Technology company Cisco Systems said its earnings and revenue grew in the latest quarter as demand for its computer networking equipment increased.
But chief executive John Chambers called the global economy "challenging and inconsistent" and the company said it is cutting about 4,000 jobs, or about 5% of its work force.
The company employs more than 200 people here, but it is not known where the cuts will be made or if workers here will be affected.
Cisco's revenue guidance for the current quarter was weaker than Wall Street expected. Cisco earned $2.23 billion, or 42 cents per share, in the three months which ended on July 27.
That was up from $1.92 billion, or 36 cents per share, a year earlier.
Adjusted earnings were 52 cents per share in the latest quarter, squeaking past Wall Street's expectations by a penny. This figure excludes charges stemming from a patent settlement with TiVo and other one-time items.
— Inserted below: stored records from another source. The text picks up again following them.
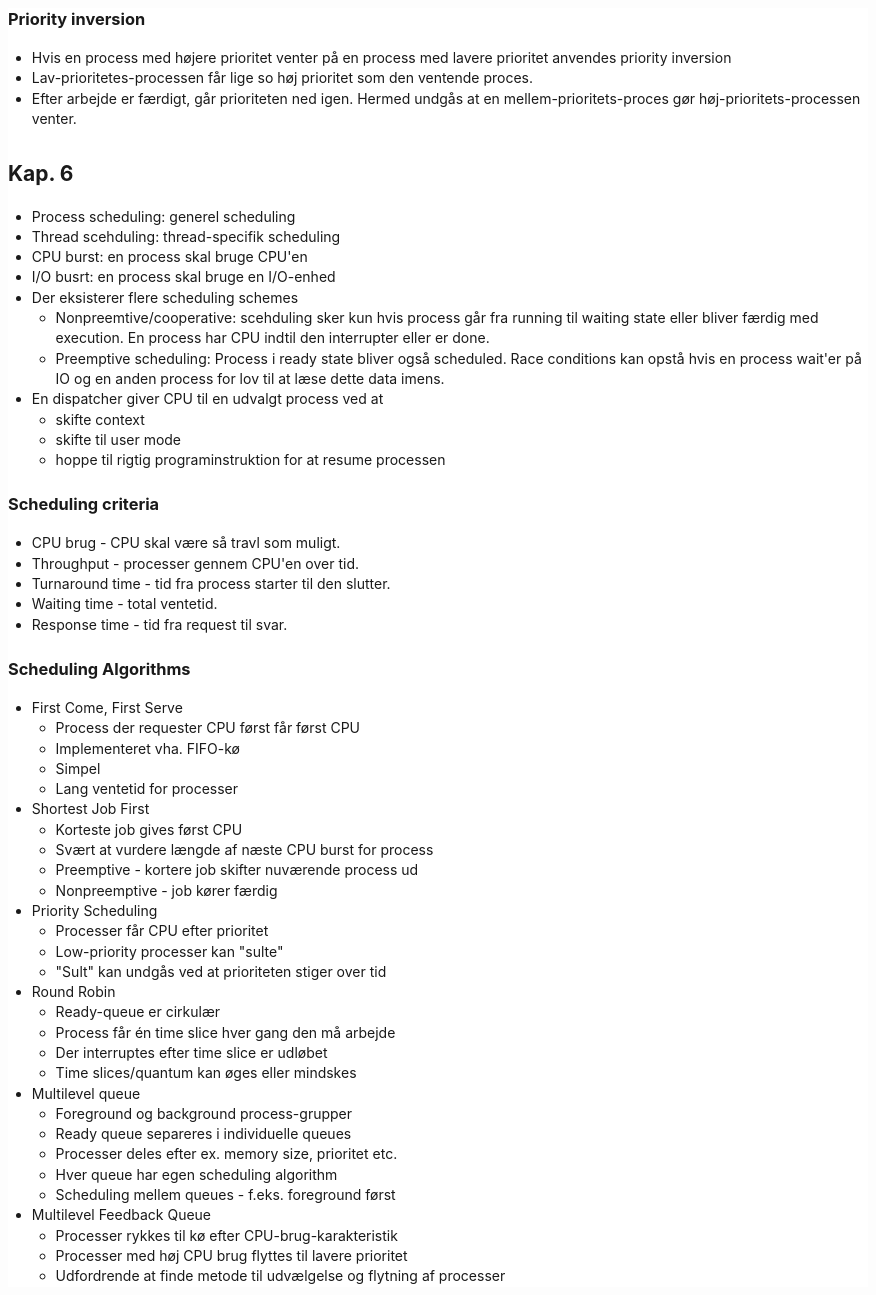 ### Priority inversion
* Hvis en process med højere prioritet venter på en process med lavere prioritet anvendes priority inversion
* Lav-prioritetes-processen får lige so høj prioritet som den ventende proces. 
* Efter arbejde er færdigt, går prioriteten ned igen. Hermed undgås at en mellem-prioritets-proces gør høj-prioritets-processen venter.

## Kap. 6
* Process scheduling: generel scheduling
* Thread scehduling: thread-specifik scheduling
* CPU burst: en process skal bruge CPU'en
* I/O busrt: en process skal bruge en I/O-enhed
* Der eksisterer flere scheduling schemes
	* Nonpreemtive/cooperative: scehduling sker kun hvis process går fra running til waiting state eller bliver færdig med execution. En process har CPU indtil den interrupter eller er done.
	* Preemptive scheduling: Process i ready state bliver også scheduled. Race conditions kan opstå hvis en process wait'er på IO og en anden process for lov til at læse dette data imens. 
* En dispatcher giver CPU til en udvalgt process ved at 
	* skifte context
	* skifte til user mode
	* hoppe til rigtig programinstruktion for at resume processen

### Scheduling criteria
* CPU brug - CPU skal være så travl som muligt.
* Throughput - processer gennem CPU'en over tid.
* Turnaround time - tid fra process starter til den slutter.
* Waiting time - total ventetid.
* Response time - tid fra request til svar.

### Scheduling Algorithms
*  First Come, First Serve
	* Process der requester CPU først får først CPU
	* Implementeret vha. FIFO-kø
	* Simpel
	* Lang ventetid for processer
* Shortest Job First
	* Korteste job gives først CPU
	* Svært at vurdere længde af næste CPU burst for process
	* Preemptive - kortere job skifter nuværende process ud
	* Nonpreemptive - job kører færdig
* Priority Scheduling
	* Processer får CPU efter prioritet
	* Low-priority processer kan "sulte"
	* "Sult" kan undgås ved at prioriteten stiger over tid
* Round Robin 
	* Ready-queue er cirkulær
	* Process får én time slice hver gang den må arbejde
	* Der interruptes efter time slice er udløbet
	* Time slices/quantum kan øges eller mindskes
* Multilevel queue
	* Foreground og background process-grupper
	* Ready queue separeres i individuelle queues
	* Processer deles efter ex. memory size, prioritet etc.
	* Hver queue har egen scheduling algorithm
	* Scheduling mellem queues - f.eks. foreground først
* Multilevel Feedback Queue
	* Processer rykkes til kø efter CPU-brug-karakteristik
	* Processer med høj CPU brug flyttes til lavere prioritet 
	* Udfordrende at finde metode til udvælgelse og flytning af processer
Quarterly revenues rose 6% to $12.42 billion from $11.69 billion. Analysts, on average, had expected revenue of $12.41 billion.
Cisco's performance is widely regarded as a bellwether for the technology industry. That is because the California-based company cuts a broad swath, selling routers, switches, software and services to corporate customers and government agencies.
In addition, Cisco's fiscal quarters end a month later than most other major technology companies, giving it additional time to assess economic conditions.
"Now, more than ever, our customers and our partners want Cisco's help navigating the inconsistent global landscape successfully," Chambers said in a statement.
For the current quarter, Cisco said it expects revenue to grow by 3-5% year-over-year. Analysts are expecting $12.72 billion, a 7% increase from last year's $11.9 billion.